## Assignment
Every line below that has "List" in it should be copied.

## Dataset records
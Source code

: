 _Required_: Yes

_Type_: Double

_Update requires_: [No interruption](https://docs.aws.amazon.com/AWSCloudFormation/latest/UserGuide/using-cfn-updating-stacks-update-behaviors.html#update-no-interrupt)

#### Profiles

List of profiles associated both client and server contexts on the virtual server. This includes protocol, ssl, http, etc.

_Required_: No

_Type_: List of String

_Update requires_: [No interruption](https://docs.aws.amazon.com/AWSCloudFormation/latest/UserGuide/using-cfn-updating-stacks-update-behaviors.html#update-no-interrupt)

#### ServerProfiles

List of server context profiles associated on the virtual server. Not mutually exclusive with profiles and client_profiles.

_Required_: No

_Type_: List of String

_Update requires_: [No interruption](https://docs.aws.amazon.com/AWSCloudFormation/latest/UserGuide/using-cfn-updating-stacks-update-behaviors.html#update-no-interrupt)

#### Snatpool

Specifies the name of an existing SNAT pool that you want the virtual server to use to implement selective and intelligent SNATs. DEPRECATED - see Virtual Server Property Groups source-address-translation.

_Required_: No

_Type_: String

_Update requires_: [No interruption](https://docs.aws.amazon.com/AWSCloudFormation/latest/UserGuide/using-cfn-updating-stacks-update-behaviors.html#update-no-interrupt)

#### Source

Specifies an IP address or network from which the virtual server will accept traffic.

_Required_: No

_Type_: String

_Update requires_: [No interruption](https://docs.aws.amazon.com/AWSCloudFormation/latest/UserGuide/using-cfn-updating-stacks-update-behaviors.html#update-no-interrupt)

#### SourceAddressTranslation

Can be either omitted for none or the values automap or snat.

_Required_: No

## Reply
List of profiles associated both client and server contexts on the virtual server. This includes protocol, ssl, http, etc.
_Type_: List of String
List of server context profiles associated on the virtual server. Not mutually exclusive with profiles and client_profiles.
_Type_: List of String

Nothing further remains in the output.